*** RECORDS ***

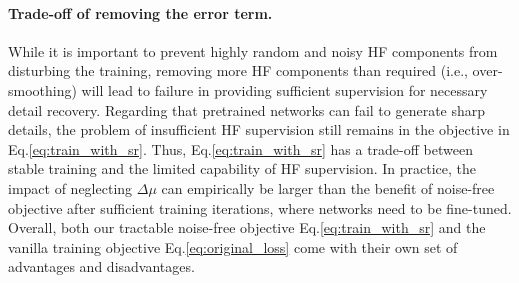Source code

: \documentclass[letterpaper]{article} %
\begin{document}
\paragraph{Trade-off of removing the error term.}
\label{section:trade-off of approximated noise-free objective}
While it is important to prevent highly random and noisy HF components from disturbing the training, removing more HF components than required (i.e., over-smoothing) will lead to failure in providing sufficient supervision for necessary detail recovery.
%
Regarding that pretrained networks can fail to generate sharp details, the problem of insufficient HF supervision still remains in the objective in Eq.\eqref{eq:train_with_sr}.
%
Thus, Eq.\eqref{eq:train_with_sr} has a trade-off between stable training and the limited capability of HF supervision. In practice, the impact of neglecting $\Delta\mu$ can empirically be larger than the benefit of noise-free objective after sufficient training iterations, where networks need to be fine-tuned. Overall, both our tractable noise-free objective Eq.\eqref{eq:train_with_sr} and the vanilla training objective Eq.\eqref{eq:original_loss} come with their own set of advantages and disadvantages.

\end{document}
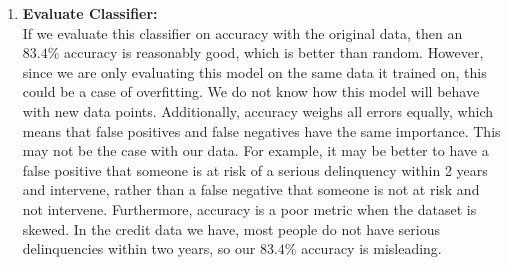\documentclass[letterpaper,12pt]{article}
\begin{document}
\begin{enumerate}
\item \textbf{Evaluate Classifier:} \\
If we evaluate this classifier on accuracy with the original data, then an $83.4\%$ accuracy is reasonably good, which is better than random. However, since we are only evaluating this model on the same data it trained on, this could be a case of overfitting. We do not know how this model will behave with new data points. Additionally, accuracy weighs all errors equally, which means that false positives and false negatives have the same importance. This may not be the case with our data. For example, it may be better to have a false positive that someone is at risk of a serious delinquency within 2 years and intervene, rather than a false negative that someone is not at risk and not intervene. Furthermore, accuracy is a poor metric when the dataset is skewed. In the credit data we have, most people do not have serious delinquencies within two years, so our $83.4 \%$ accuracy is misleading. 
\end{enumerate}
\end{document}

*** End of RECORDS ***

Across the records above, count each line that holds the word "networks" and give only the resulting number.

▸ RESULT: 2